Lines with the word "saith" in them are the ones to copy from the records.

#####

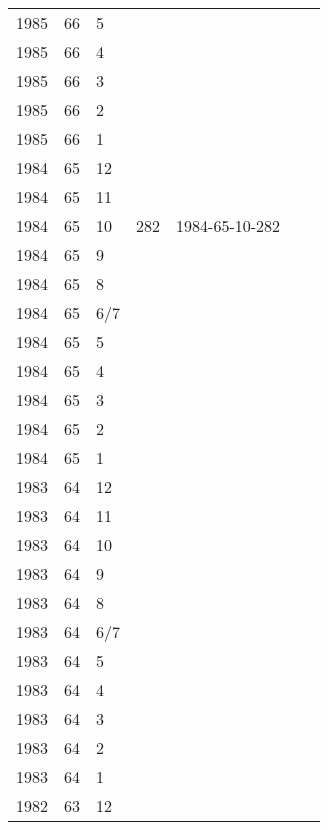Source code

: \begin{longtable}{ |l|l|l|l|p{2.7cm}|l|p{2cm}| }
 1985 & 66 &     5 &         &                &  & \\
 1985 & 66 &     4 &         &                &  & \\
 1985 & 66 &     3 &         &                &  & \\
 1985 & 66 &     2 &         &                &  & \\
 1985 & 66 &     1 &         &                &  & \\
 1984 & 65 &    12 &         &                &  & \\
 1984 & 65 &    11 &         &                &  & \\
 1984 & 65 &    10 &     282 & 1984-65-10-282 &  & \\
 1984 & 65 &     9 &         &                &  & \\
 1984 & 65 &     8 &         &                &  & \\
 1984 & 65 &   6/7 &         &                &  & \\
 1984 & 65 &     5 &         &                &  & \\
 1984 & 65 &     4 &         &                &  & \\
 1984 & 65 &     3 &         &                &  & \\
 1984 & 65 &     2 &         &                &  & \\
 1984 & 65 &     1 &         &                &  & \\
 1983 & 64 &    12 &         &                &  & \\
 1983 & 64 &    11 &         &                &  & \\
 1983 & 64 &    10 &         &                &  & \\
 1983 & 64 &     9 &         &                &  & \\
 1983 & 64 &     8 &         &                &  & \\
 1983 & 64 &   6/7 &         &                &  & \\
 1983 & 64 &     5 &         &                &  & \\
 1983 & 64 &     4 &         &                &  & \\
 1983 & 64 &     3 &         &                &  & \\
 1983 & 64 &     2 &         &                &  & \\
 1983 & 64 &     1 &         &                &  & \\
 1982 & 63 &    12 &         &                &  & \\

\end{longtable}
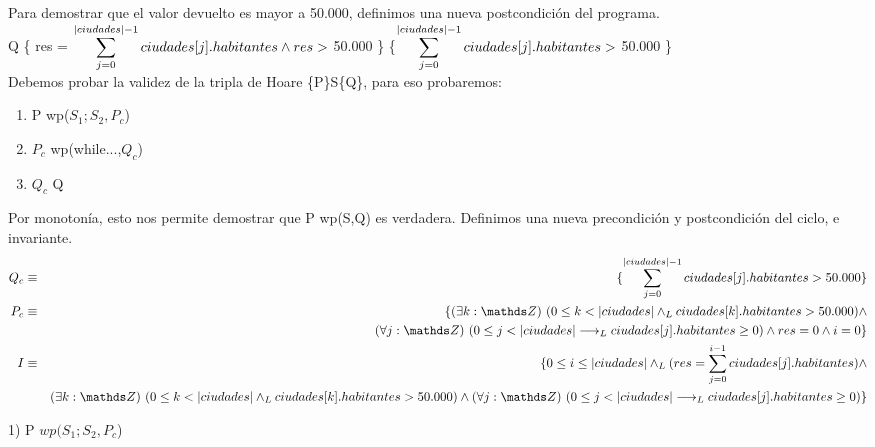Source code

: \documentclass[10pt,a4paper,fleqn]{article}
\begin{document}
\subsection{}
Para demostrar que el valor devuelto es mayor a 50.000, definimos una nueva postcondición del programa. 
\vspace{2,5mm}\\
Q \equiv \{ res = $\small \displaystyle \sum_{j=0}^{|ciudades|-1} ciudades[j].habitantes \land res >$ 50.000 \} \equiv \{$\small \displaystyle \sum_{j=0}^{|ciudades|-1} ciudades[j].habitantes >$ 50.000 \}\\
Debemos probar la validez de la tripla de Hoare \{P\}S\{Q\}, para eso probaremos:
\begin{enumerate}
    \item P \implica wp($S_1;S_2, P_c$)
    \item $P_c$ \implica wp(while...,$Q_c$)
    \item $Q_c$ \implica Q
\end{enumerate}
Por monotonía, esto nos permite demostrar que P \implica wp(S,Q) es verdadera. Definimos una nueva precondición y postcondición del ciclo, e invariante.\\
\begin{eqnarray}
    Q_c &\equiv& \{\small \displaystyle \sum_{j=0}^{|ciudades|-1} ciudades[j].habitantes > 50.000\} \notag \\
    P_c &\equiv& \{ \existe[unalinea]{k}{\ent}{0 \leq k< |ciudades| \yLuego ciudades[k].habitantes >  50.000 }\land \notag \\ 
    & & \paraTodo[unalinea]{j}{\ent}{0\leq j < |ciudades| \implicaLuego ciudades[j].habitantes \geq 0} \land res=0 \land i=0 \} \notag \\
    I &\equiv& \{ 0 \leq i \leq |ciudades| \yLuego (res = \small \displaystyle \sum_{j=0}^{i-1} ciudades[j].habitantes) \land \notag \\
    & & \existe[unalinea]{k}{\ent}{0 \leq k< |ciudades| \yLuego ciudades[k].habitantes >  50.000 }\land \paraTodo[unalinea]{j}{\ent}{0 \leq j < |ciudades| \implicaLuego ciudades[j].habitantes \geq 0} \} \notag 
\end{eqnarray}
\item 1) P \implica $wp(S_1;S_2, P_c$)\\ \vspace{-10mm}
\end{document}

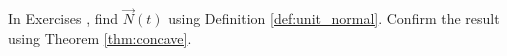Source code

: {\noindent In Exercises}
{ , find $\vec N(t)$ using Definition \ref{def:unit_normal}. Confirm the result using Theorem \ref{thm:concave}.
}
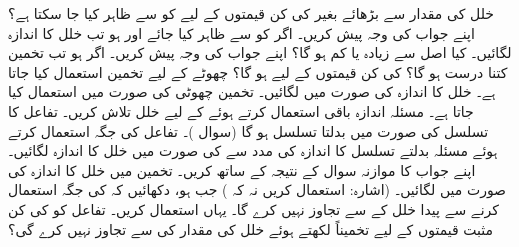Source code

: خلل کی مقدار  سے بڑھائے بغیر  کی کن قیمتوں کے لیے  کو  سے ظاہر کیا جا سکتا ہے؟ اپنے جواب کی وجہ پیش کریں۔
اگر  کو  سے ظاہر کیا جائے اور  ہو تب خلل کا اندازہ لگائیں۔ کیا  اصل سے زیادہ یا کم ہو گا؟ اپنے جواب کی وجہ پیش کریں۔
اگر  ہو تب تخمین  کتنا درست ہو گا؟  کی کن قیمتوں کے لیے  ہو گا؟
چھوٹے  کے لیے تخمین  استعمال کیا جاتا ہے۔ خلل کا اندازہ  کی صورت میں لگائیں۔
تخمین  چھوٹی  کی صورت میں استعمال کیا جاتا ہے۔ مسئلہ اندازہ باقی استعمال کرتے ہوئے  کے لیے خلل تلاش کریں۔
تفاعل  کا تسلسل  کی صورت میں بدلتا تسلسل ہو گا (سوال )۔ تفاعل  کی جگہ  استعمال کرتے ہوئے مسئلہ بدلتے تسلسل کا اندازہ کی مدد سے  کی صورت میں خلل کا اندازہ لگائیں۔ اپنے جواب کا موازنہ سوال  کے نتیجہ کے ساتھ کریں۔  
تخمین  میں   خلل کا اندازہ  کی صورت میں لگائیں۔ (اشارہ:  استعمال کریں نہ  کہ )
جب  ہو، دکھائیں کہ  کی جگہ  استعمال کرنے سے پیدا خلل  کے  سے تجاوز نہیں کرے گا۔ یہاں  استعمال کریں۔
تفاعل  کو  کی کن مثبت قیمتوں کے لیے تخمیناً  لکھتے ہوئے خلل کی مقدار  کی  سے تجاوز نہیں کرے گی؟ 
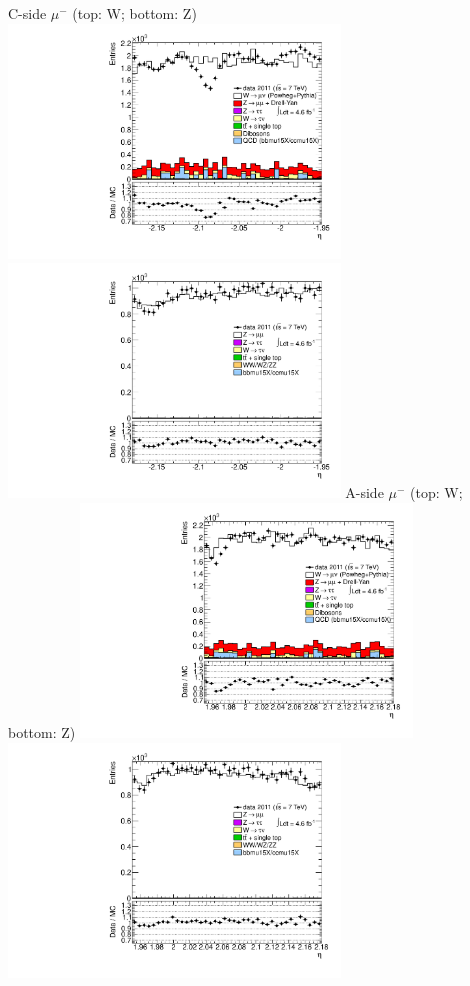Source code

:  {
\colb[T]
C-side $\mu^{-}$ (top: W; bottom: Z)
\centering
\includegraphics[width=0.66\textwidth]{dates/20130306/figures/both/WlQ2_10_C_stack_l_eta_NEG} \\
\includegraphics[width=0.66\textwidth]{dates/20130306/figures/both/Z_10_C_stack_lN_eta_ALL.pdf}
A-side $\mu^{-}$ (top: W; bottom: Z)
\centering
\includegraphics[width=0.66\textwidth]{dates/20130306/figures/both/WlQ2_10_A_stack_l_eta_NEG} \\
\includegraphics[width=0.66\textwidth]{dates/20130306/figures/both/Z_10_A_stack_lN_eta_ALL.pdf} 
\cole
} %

#####

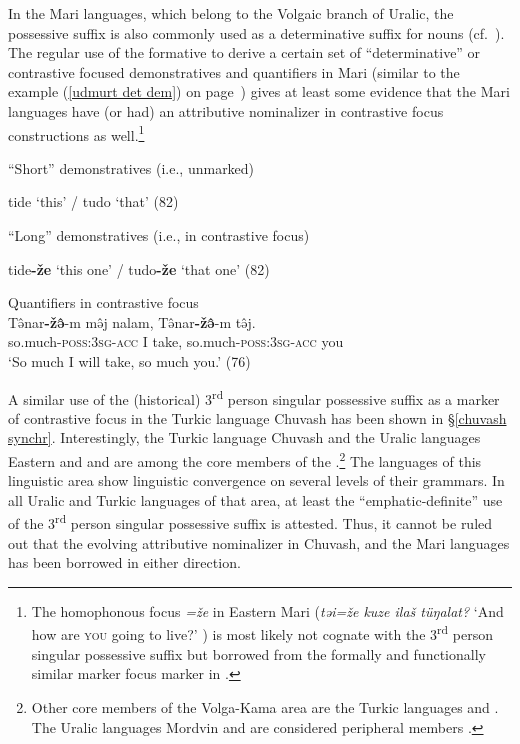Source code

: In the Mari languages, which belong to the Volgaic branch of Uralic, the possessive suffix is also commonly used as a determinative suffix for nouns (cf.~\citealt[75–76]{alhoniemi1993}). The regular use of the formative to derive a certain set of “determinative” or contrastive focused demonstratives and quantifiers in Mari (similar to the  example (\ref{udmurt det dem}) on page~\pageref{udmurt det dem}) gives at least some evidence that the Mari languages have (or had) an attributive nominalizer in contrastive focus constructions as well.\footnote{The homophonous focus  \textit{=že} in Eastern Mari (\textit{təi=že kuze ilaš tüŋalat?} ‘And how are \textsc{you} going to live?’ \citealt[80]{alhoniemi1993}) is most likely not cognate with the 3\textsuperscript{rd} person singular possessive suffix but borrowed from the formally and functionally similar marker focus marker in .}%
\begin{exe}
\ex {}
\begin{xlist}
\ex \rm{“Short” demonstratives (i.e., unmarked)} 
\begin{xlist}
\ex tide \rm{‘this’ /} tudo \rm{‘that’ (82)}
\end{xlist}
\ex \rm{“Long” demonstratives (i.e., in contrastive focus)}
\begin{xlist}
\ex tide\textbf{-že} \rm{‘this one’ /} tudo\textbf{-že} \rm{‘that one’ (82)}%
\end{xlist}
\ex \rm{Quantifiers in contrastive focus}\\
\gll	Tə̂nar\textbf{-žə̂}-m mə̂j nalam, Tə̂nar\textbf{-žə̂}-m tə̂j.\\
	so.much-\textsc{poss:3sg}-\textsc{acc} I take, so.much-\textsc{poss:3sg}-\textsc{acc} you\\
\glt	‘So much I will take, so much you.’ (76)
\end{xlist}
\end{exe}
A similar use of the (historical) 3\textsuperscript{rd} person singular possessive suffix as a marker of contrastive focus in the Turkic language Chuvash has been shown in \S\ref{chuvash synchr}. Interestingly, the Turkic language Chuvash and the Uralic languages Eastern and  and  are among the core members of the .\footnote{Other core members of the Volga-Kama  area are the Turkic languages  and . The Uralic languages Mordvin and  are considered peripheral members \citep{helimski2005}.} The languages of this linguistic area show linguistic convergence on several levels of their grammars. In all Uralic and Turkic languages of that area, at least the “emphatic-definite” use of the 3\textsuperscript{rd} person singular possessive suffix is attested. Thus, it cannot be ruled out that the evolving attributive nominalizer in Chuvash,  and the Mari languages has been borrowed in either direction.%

#####

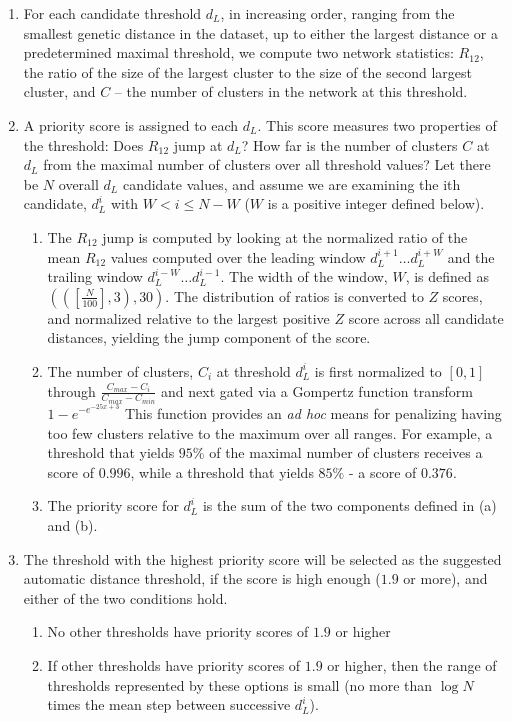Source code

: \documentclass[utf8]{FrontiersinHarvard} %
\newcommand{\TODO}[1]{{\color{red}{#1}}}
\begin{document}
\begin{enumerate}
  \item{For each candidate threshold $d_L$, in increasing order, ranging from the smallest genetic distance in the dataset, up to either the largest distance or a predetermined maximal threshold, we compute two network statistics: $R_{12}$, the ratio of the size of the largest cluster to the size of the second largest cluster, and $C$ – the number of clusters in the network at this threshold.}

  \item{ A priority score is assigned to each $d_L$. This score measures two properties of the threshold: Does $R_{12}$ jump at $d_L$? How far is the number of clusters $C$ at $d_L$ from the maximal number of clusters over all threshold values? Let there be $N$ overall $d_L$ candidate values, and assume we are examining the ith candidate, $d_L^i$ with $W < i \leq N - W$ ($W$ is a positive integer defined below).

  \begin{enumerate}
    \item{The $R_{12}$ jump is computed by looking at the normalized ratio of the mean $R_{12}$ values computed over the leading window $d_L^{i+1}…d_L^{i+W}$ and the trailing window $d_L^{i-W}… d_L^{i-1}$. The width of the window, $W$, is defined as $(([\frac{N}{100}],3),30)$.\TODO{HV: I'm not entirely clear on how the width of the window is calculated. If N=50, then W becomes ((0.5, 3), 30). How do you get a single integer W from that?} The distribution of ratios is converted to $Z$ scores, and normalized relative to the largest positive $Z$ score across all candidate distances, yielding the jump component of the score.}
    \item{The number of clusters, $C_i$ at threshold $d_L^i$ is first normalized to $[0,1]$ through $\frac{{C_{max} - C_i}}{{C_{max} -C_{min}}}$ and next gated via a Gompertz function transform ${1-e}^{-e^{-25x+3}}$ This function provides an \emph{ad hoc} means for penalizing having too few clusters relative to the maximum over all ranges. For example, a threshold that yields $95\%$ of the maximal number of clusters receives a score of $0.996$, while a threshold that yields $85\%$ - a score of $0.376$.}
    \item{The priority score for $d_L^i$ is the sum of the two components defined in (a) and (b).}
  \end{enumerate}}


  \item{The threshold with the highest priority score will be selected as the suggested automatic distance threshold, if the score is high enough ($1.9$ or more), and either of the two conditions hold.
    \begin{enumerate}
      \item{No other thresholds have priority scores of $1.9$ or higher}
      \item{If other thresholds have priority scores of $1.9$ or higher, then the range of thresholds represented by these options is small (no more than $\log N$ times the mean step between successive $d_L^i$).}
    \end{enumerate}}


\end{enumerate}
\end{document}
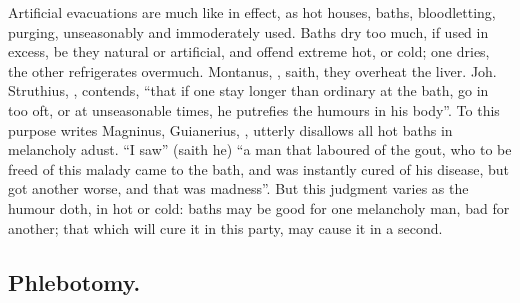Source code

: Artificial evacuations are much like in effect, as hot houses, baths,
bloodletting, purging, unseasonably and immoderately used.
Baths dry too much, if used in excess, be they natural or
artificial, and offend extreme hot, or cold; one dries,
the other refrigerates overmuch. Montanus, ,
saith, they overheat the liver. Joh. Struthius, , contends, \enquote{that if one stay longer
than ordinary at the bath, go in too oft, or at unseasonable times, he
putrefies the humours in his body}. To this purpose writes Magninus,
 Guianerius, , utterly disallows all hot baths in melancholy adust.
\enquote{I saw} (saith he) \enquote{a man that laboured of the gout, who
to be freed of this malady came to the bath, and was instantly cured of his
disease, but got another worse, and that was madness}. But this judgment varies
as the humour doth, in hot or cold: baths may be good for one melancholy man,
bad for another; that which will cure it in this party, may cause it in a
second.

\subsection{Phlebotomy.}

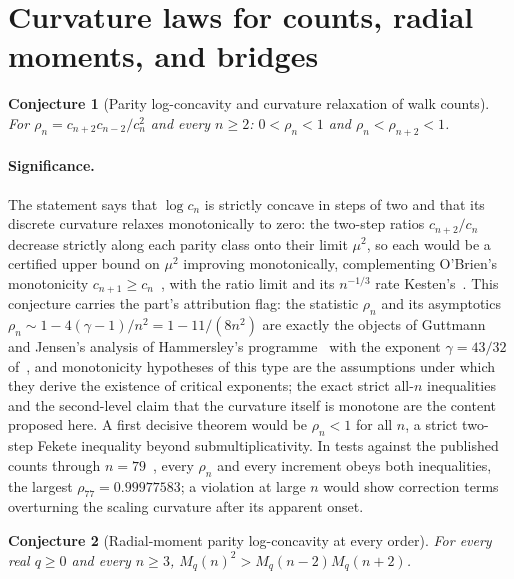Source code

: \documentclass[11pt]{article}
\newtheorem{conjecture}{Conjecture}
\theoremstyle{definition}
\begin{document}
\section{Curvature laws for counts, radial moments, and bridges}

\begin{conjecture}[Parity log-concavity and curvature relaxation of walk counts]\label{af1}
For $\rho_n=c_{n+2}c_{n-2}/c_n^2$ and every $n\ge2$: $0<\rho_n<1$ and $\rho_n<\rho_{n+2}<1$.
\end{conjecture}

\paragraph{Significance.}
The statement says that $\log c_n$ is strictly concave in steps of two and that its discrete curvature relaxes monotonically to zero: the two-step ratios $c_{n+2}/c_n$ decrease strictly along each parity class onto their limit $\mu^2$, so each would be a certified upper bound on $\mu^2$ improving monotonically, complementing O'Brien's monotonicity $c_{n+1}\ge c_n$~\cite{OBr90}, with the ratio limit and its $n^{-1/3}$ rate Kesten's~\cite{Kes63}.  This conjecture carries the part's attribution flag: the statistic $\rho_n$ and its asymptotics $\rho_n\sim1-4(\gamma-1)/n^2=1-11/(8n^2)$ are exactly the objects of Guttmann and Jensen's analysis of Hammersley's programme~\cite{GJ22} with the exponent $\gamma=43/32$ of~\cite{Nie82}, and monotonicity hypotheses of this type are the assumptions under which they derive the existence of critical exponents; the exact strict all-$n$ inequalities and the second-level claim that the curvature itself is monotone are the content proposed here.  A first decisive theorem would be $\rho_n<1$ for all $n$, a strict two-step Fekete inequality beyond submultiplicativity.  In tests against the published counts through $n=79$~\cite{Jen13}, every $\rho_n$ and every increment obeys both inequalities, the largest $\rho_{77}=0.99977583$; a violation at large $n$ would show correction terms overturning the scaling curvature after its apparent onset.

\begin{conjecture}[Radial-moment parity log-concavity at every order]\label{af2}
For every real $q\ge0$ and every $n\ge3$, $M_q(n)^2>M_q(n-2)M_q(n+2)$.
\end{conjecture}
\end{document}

#####

Exercise result
saith, they overheat the liver. Joh. Struthius, , contends, \enquote{that if one stay longer
\enquote{I saw} (saith he) \enquote{a man that laboured of the gout, who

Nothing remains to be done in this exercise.